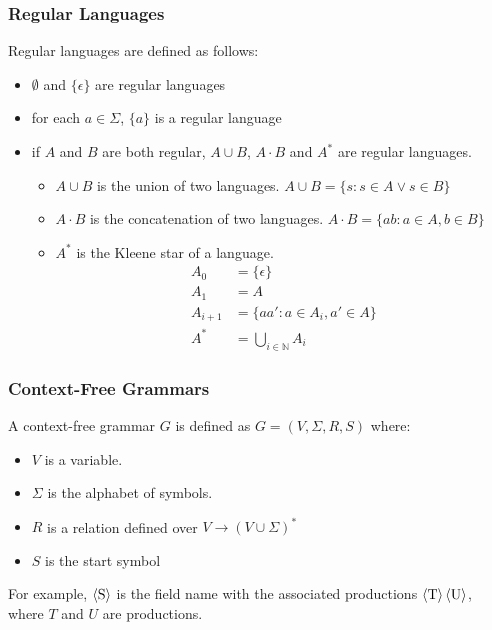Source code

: \subsubsection{Regular Languages}
Regular languages are defined as follows:
\begin{multicols}{2}
\begin{itemize}
\item $\emptyset$ and $\{\epsilon\}$ are regular languages
\item for each $a\in\Sigma$, $\{a\}$ is a regular language
\item if $A$ and $B$ are both regular, $A\cup B$, $A\cdot B$ and $A^*$ are regular languages.
	\begin{itemize}
\item $A\cup B$ is the union of two languages.  $A\cup B = \{s : s\in A \lor s \in B\}$
\item $A\cdot B$ is the concatenation of two languages.  $A\cdot B = \{ ab : a \in A, b \in B\}$
\item $A^*$ is the Kleene star of a language.
\begin{align*}
    A_0&=\{\epsilon\}\\
    A_1&= A\\
    A_{i+1} &= \{ aa' : a \in A_i, a'\in A\}\\
    A^* &= \bigcup_{i\in\mathbb N} A_i
\end{align*}
	\end{itemize}
\end{itemize}
\end{multicols}

\subsubsection{Context-Free Grammars}
A context-free grammar $G$ is defined as $G=\left(V,\Sigma, R,S\right)$ where:
\begin{multicols}{2}
\begin{itemize}
\item $V$ is a variable.
\item $\Sigma$ is the alphabet of symbols.
\item $R$ is a relation defined over $V\rightarrow \left(V\cup\Sigma\right)^*$
\item $S$ is the start symbol
\end{itemize}
\end{multicols}

For example, $\langle \text S \rangle$ is the field name with the associated
productions $\langle \text T \rangle \, \langle \text U \rangle$, where $T$ and
$U$ are productions.

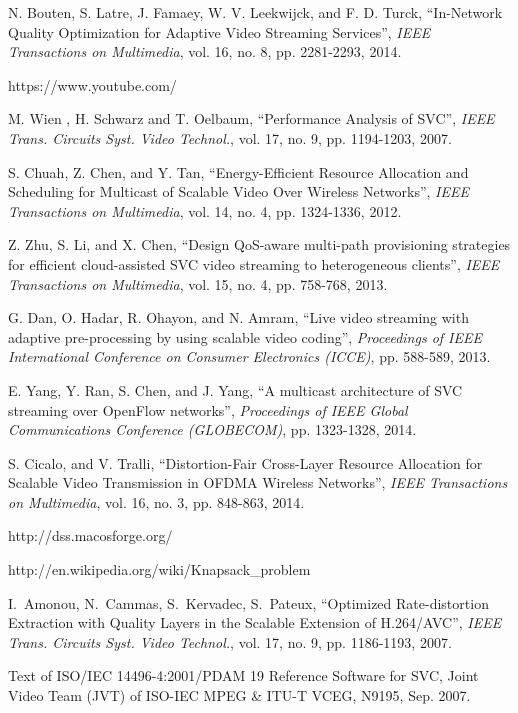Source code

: \documentclass[journal]{IEEEtran}
\begin{document}
\begin{thebibliography}{1}
N. Bouten, S. Latre, J. Famaey, W. V. Leekwijck, and F. D. Turck, ``In-Network Quality Optimization for Adaptive Video Streaming Services'', {\em IEEE Transactions on Multimedia}, vol. 16, no. 8, pp. 2281-2293, 2014.

https://www.youtube.com/

M. Wien , H. Schwarz and T. Oelbaum,  ``Performance Analysis of SVC'', {\em IEEE Trans. Circuits Syst. Video Technol.}, vol. 17, no. 9, pp. 1194-1203, 2007.

S. Chuah, Z. Chen, and Y. Tan, ``Energy-Efficient Resource Allocation and Scheduling for Multicast of Scalable Video Over Wireless Networks'', {\em IEEE Transactions on Multimedia}, vol. 14, no. 4, pp. 1324-1336, 2012.

Z. Zhu, S. Li, and X. Chen, ``Design QoS-aware multi-path provisioning strategies for efficient cloud-assisted SVC video streaming to heterogeneous clients'', {\em IEEE Transactions on Multimedia}, vol. 15, no. 4, pp. 758-768, 2013.

G. Dan, O. Hadar, R. Ohayon, and N. Amram, ``Live video streaming with adaptive pre-processing by using scalable video coding'', {\em Proceedings of IEEE International Conference on Consumer Electronics (ICCE)}, pp. 588-589, 2013.

E. Yang, Y. Ran, S. Chen, and J. Yang, ``A multicast architecture of SVC streaming over OpenFlow networks'', {\em Proceedings of IEEE Global Communications Conference (GLOBECOM)}, pp. 1323-1328, 2014.

S. Cicalo, and V. Tralli, ``Distortion-Fair Cross-Layer Resource Allocation for Scalable Video Transmission in OFDMA Wireless Networks'', {\em IEEE Transactions on Multimedia}, vol. 16, no. 3, pp. 848-863, 2014.

http://dss.macosforge.org/

http://en.wikipedia.org/wiki/Knapsack\_problem

I.~Amonou, N.~Cammas, S.~Kervadec, S.~Pateux, ``Optimized Rate-distortion Extraction with Quality Layers in the Scalable Extension of H.264/AVC'', {\em IEEE Trans. Circuits Syst. Video Technol.}, vol. 17, no. 9, pp. 1186-1193, 2007.

Text of ISO/IEC 14496-4:2001/PDAM 19 Reference Software for SVC, Joint Video Team (JVT) of ISO-IEC MPEG \& ITU-T VCEG, N9195, Sep. 2007.


\end{thebibliography}
\end{document}
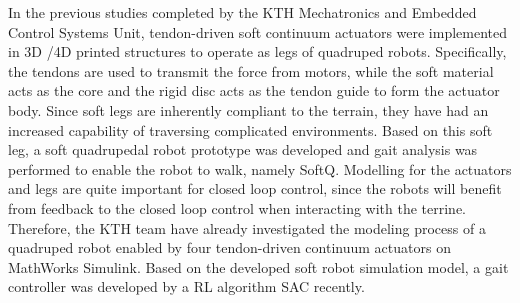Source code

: In the previous studies\cite{thorapallimuralidharanContinuumActuatorBased2020} completed by the KTH Mechatronics and Embedded Control Systems Unit, tendon-driven soft continuum actuators were implemented in \ac{3D} /\ac{4D} printed structures to operate as legs of quadruped robots. Specifically, the tendons are used to transmit the force from motors, while the soft material acts as the core and the rigid disc acts as the tendon guide to form the actuator body. Since soft legs are inherently compliant to the terrain, they have had an increased capability of traversing complicated environments. Based on this soft leg, a soft quadrupedal robot prototype was developed and gait analysis was performed to enable the robot to walk\cite{daneliaStructureGaitOptimizationof2021}, namely SoftQ. Modelling for the actuators and legs are quite important for closed loop control, since the robots will benefit from feedback to the closed loop control when interacting with the terrine. Therefore, the KTH team\cite{muralidharanSoftQuadrupedRobot2021} have already investigated the modeling process of a quadruped robot enabled by four tendon-driven continuum actuators on MathWorks Simulink\textsuperscript{\textregistered}. Based on the developed soft robot simulation model, a gait controller was developed by a \ac{RL} algorithm \ac{SAC} recently\cite{jiSynthesizingOptimalGait2022}.

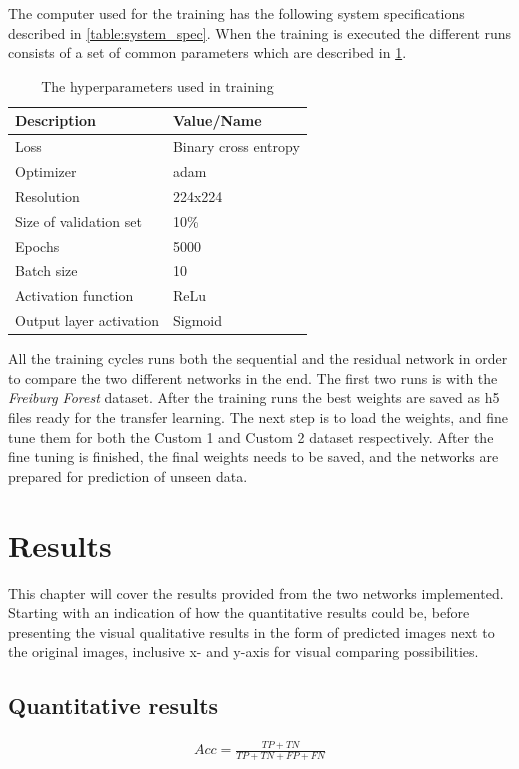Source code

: \documentclass[USenglish]{ifimaster}  %
\begin{document}
The computer used for the training has the following system specifications described in \cref{table:system_spec}.
When the training is executed the different runs consists of a set of common parameters which are described in \cref{table:hyperparameters}. 

\begin{table}[ht]
\centering
\begin{tabular}{ll}
\hline
\textbf{Description} & \textbf{Value/Name}  \\ \hline
Loss &  Binary cross entropy\\
Optimizer &  adam \\
Resolution & 224x224 \\
Size of validation set & 10\%  \\
Epochs &  5000 \\ 
Batch size & 10\\
Activation function & ReLu\\
Output layer activation & Sigmoid \\ \hline
\end{tabular}
\caption{The hyperparameters used in training}
\label{table:hyperparameters}
\end{table}
All the training cycles runs both the sequential and the residual network in order to compare the two different networks in the end. The first two runs is with the \textit{Freiburg Forest} dataset. After the training runs the best weights are saved as h5 files ready for the transfer learning. The next step is to load the weights, and fine tune them for both the Custom 1 and Custom 2 dataset respectively. After the fine tuning is finished, the final weights needs to be saved, and the networks are prepared for prediction of unseen data.    

\chapter{Results} 
This chapter will cover the results provided from the two networks implemented. Starting with an indication of how the quantitative results could be, before presenting the visual qualitative results in the form of predicted images next to the original images, inclusive x- and y-axis for visual comparing possibilities. 
\section{Quantitative results}

\begin{equation}\label{eq:accuracy}
\begin{aligned}
Acc = \frac{TP + TN}{TP + TN + FP + FN}
\end{aligned}
\end{equation}
\end{document}
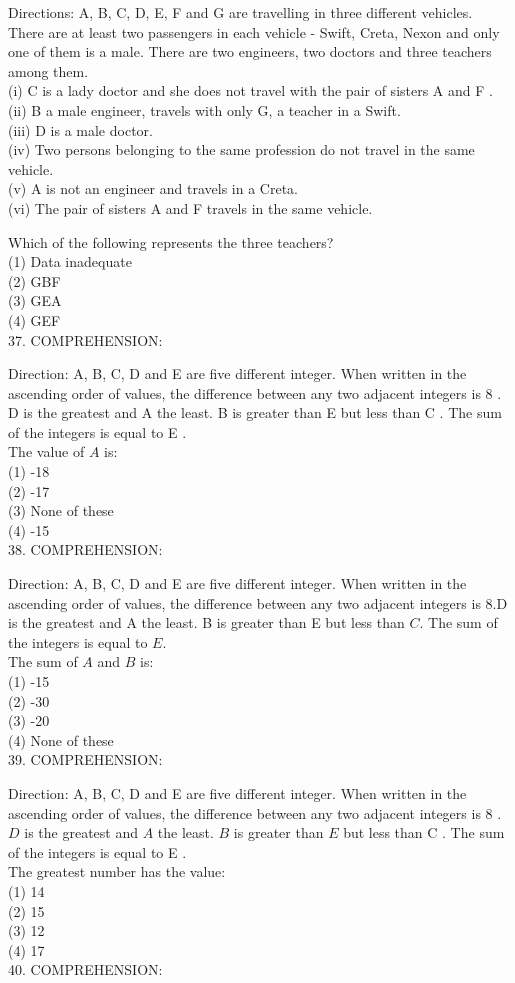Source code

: \documentclass[10pt]{article}
\begin{document}
Directions: A, B, C, D, E, F and G are travelling in three different vehicles. There are at least two passengers in each vehicle - Swift, Creta, Nexon and only one of them is a male. There are two engineers, two doctors and three teachers among them.\\
(i) C is a lady doctor and she does not travel with the pair of sisters A and F .\\
(ii) B a male engineer, travels with only G, a teacher in a Swift.\\
(iii) D is a male doctor.\\
(iv) Two persons belonging to the same profession do not travel in the same vehicle.\\
(v) A is not an engineer and travels in a Creta.\\
(vi) The pair of sisters A and F travels in the same vehicle.

Which of the following represents the three teachers?\\
(1) Data inadequate\\
(2) GBF\\
(3) GEA\\
(4) GEF\\
37. COMPREHENSION:

Direction: A, B, C, D and E are five different integer. When written in the ascending order of values, the difference between any two adjacent integers is 8 . D is the greatest and A the least. B is greater than E but less than C . The sum of the integers is equal to E .\\
The value of $A$ is:\\
(1) -18\\
(2) -17\\
(3) None of these\\
(4) -15\\
38. COMPREHENSION:

Direction: A, B, C, D and E are five different integer. When written in the ascending order of values, the difference between any two adjacent integers is $8 . \mathrm{D}$ is the greatest and A the least. B is greater than E but less than $C$. The sum of the integers is equal to $E$.\\
The sum of $A$ and $B$ is:\\
(1) -15\\
(2) -30\\
(3) -20\\
(4) None of these\\
39. COMPREHENSION:

Direction: A, B, C, D and E are five different integer. When written in the ascending order of values, the difference between any two adjacent integers is 8 . $D$ is the greatest and $A$ the least. $B$ is greater than $E$ but less than C . The sum of the integers is equal to E .\\
The greatest number has the value:\\
(1) 14\\
(2) 15\\
(3) 12\\
(4) 17\\
40. COMPREHENSION:
\end{document}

════════════════

• [What to produce] Whenever the string "sisters" occurs in a line of the entries above, copy that line.

• [Solution for this exercise]
(i) C is a lady doctor and she does not travel with the pair of sisters A and F .\\
(vi) The pair of sisters A and F travels in the same vehicle.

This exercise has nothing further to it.